— Stored data —
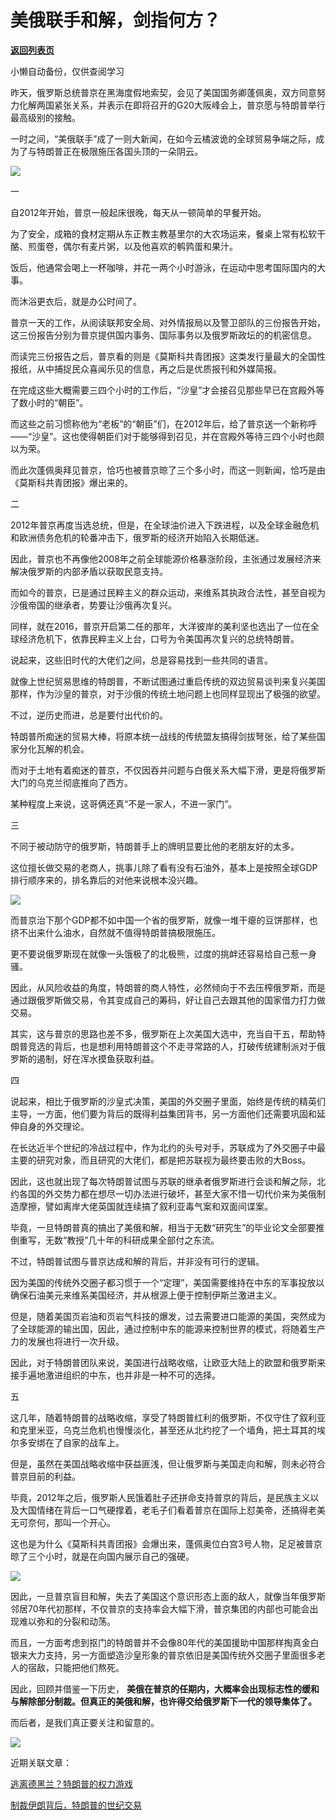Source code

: # 美俄联手和解，剑指何方？

[**返回列表页**](/gzh/政事堂2019)

小懒自动备份，仅供查阅学习

  

昨天，俄罗斯总统普京在黑海度假地索契，会见了美国国务卿蓬佩奥，双方同意努力化解两国紧张关系，并表示在即将召开的G20大阪峰会上，普京愿与特朗普举行最高级别的接触。

  

一时之间，“美俄联手”成了一则大新闻，在如今云橘波诡的全球贸易争端之际，成为了与特朗普正在极限施压各国头顶的一朵阴云。

  

![](https://mmbiz.qpic.cn/mmbiz_jpg/rxhS23yu8cMkBuplkB0OTTbjzBr3EUx3LPcxW4Bpvl7rrNzUgYQJy85EUsHibL2jrnKRGXZmB3G6Nicw7mSATkhg/640?wx_fmt=jpeg)

  

  

一

  

自2012年开始，普京一般起床很晚，每天从一顿简单的早餐开始。

  

为了安全，成箱的食材定期从东正教主教基里尔的大农场运来，餐桌上常有松软干酪、煎蛋卷，偶尔有麦片粥，以及他喜欢的鹌鹑蛋和果汁。

  

饭后，他通常会喝上一杯咖啡，并花一两个小时游泳，在运动中思考国际国内的大事。

  

而沐浴更衣后，就是办公时间了。

  

普京一天的工作，从阅读联邦安全局、对外情报局以及警卫部队的三份报告开始，这三份报告分别为普京提供国内事务、国际事务以及俄罗斯政坛的的机密信息。

  

而读完三份报告之后，普京看的则是《莫斯科共青团报》这类发行量最大的全国性报纸，从中捕捉民众喜闻乐见的信息，再之后是优质报刊和外媒简报。

  

在完成这些大概需要三四个小时的工作后，“沙皇”才会接召见那些早已在宫殿外等了数小时的“朝臣”。

  

而这些之前习惯称他为“老板”的“朝臣”们，在2012年后，给了普京送一个新称呼——“沙皇”。这也使得朝臣们对于能够得到召见，并在宫殿外等待三四个小时也颇以为荣。

  

而此次蓬佩奥拜见普京，恰巧也被普京晾了三个多小时，而这一则新闻，恰巧是由《莫斯科共青团报》爆出来的。

  

  

二

  

2012年普京再度当选总统，但是，在全球油价进入下跌进程，以及全球金融危机和欧洲债务危机的轮番冲击下，俄罗斯的经济开始陷入长期低迷。

  

因此，普京也不再像他2008年之前全球能源价格暴涨阶段，主张通过发展经济来解决俄罗斯的内部矛盾以获取民意支持。

  

而如今的普京，已是通过民粹主义的群众运动，来维系其执政合法性，甚至自视为沙俄帝国的继承者，势要让沙俄再次复兴。

  

同样，就在2016，普京开启第二任的那年，大洋彼岸的美利坚也选出了一位在全球经济危机下，依靠民粹主义上台，口号为令美国再次复兴的总统特朗普。

  

说起来，这些旧时代的大佬们之间，总是容易找到一些共同的语言。

  

就像上世纪贸易思维的特朗普，不断试图通过重启传统的双边贸易谈判来复兴美国那样，作为沙皇的普京，对于沙俄的传统土地问题上也同样显现出了极强的欲望。

  

不过，逆历史而进，总是要付出代价的。

  

特朗普所痴迷的贸易大棒，将原本统一战线的传统盟友搞得剑拔弩张，给了某些国家分化瓦解的机会。

  

而对于土地有着痴迷的普京，不仅因吞并问题与白俄关系大幅下滑，更是将俄罗斯大门的乌克兰彻底推向了西方。

  

某种程度上来说，这哥俩还真“不是一家人，不进一家门”。

  

  

三

  

不同于被动防守的俄罗斯，特朗普手上的牌明显要比他的老朋友好的太多。

  

这位擅长做交易的老商人，挑事儿除了看有没有石油外，基本上是按照全球GDP排行顺序来的，排名靠后的对他来说根本没兴趣。

  

![](https://mmbiz.qpic.cn/mmbiz_png/rxhS23yu8cMkBuplkB0OTTbjzBr3EUx3Brcct715NL3Q1o796Hm773eqauRUMFXZnMvE5p3jD5anPqSlkqVN2Q/640?wx_fmt=png)

  

而普京治下那个GDP都不如中国一个省的俄罗斯，就像一堆干瘪的豆饼那样，也挤不出来什么油水，自然就不值得特朗普搞极限施压。  

  

更不要说俄罗斯现在就像一头饿极了的北极熊，过度的挑衅还容易给自己惹一身骚。

  

因此，从风险收益的角度，特朗普的商人特性，必然倾向于不去压榨俄罗斯，而是通过跟俄罗斯做交易，令其变成自己的筹码，好让自己去跟其他的国家借力打力做交易。

  

其实，这与普京的思路也差不多，俄罗斯在上次美国大选中，充当自干五，帮助特朗普竞选的背后，也是想利用特朗普这个不走寻常路的人，打破传统建制派对于俄罗斯的遏制，好在浑水摸鱼获取利益。

  

  

  

四

  

说起来，相比于俄罗斯的沙皇式决策，美国的外交圈子里面，始终是传统的精英们主导，一方面，他们要为背后的既得利益集团背书，另一方面他们还需要巩固和延伸自身的外交理论。

  

在长达近半个世纪的冷战过程中，作为北约的头号对手，苏联成为了外交圈子中最主要的研究对象，而且研究的大佬们，都是把苏联视为最终要击败的大Boss。

  

因此，这也就出现了每次特朗普试图与苏联的继承者俄罗斯进行会谈和解之际，北约各国的外交势力都在想尽一切办法进行破坏，甚至大家不惜一切代价来为美俄制造摩擦，譬如离岸大佬英国就连续搞了叙利亚毒气案和双面间谍案。

  

毕竟，一旦特朗普真的搞出了美俄和解，相当于无数“研究生”的毕业论文全部要推倒重写，无数“教授”几十年的科研成果全部付之东流。

  

不过，特朗普试图与普京达成和解的背后，并非没有可行的逻辑。

  

因为美国的传统外交圈子都习惯于一个“定理”，美国需要维持在中东的军事投放以确保石油美元来维系美国经济，并从根源上便于控制伊斯兰激进主义。

  

但是，随着美国页岩油和页岩气科技的爆发，过去需要进口能源的美国，突然成为了全球能源的输出国，因此，通过控制中东的能源来控制世界的模式，将随着生产力的发展也将进行一次升级。

  

因此，对于特朗普团队来说，美国进行战略收缩，让欧亚大陆上的欧盟和俄罗斯来接手遍地激进组织的中东，也并非是一种不可的选择。

  

  

五

  

这几年，随着特朗普的战略收缩，享受了特朗普红利的俄罗斯，不仅守住了叙利亚和克里米亚，乌克兰危机也慢慢淡化，甚至还从北约挖了一个墙角，把土耳其的埃尔多安绑在了自家的战车上。

  

但是，虽然在美国战略收缩中获益匪浅，但让俄罗斯与美国走向和解，则未必符合普京目前的利益。

  

毕竟，2012年之后，俄罗斯人民饿着肚子还拼命支持普京的背后，是民族主义以及大国情绪在背后一口气硬撑着，老毛子们看着普京在国际上怼美帝，还搞得老美无可奈何，那叫一个开心。

  

这也是为什么《莫斯科共青团报》会爆出来，蓬佩奥位白宫3号人物，足足被普京晾了三个小时，就是在向国内展示自己的强硬。

  

![](https://mmbiz.qpic.cn/mmbiz_jpg/rxhS23yu8cMkBuplkB0OTTbjzBr3EUx3B9d7Qia4fDib3g7x8l2nIL6HE9RCibBILCGp7BjwGnoJGeVoTAibX219Ig/640?wx_fmt=jpeg)

  

因此，一旦普京盲目和解，失去了美国这个意识形态上面的敌人，就像当年俄罗斯邻居70年代初那样，不仅普京的支持率会大幅下滑，普京集团的内部也可能会出现难以弥和的分裂和动荡。

  

而且，一方面考虑到抠门的特朗普并不会像80年代的美国援助中国那样掏真金白银来大力支持，另一方面塑造沙皇形象的普京依旧是美国传统外交圈子里面很多老人的宿敌，只能把他们熬死。

  

因此，回顾并借鉴一下历史， **美俄在普京的任期内，大概率会出现标志性的缓和与解除部分制裁。但真正的美俄和解，也许得交给俄罗斯下一代的领导集体了。**

  

而后者，是我们真正要关注和留意的。

  

![](https://mmbiz.qpic.cn/mmbiz_jpg/rxhS23yu8cMiatPvp0VIcSMibKUkTa4icp7AVT3HXAXydE25AT4ExJ5oTmvpq95aKo2xxu1XaJODX39BQVsSMxlvg/640?wx_fmt=jpeg)

  

近期关联文章：

[逃离德黑兰？特朗普的权力游戏](http://mp.weixin.qq.com/s?__biz=MzAwMzU1ODAwOQ==&mid=2650331325&idx=1&sn=455ff11157f43e446a6efe35b3ca2409&chksm=833527abb442aebdbf41d38e3a11cd0dc2dc65f8d36a0bef706a1ec08af97ff5bfa05feb9672&scene=21#wechat_redirect)  

[制裁伊朗背后，特朗普的世纪交易](http://mp.weixin.qq.com/s?__biz=MzAwMzU1ODAwOQ==&mid=2650331212&idx=2&sn=1b6e5317817ff23c6aff49e07a18ccdf&chksm=8335275ab442ae4c7aa298befba4be2db34c802c787701823911d8d3ec0f0b38ea54ff61e798&scene=21#wechat_redirect)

— Assigned task —
Find the lines above that include the string "qpic" and copy them.

— Exercise result —
![](https://mmbiz.qpic.cn/mmbiz_jpg/rxhS23yu8cMkBuplkB0OTTbjzBr3EUx3LPcxW4Bpvl7rrNzUgYQJy85EUsHibL2jrnKRGXZmB3G6Nicw7mSATkhg/640?wx_fmt=jpeg)
![](https://mmbiz.qpic.cn/mmbiz_png/rxhS23yu8cMkBuplkB0OTTbjzBr3EUx3Brcct715NL3Q1o796Hm773eqauRUMFXZnMvE5p3jD5anPqSlkqVN2Q/640?wx_fmt=png)
![](https://mmbiz.qpic.cn/mmbiz_jpg/rxhS23yu8cMkBuplkB0OTTbjzBr3EUx3B9d7Qia4fDib3g7x8l2nIL6HE9RCibBILCGp7BjwGnoJGeVoTAibX219Ig/640?wx_fmt=jpeg)
![](https://mmbiz.qpic.cn/mmbiz_jpg/rxhS23yu8cMiatPvp0VIcSMibKUkTa4icp7AVT3HXAXydE25AT4ExJ5oTmvpq95aKo2xxu1XaJODX39BQVsSMxlvg/640?wx_fmt=jpeg)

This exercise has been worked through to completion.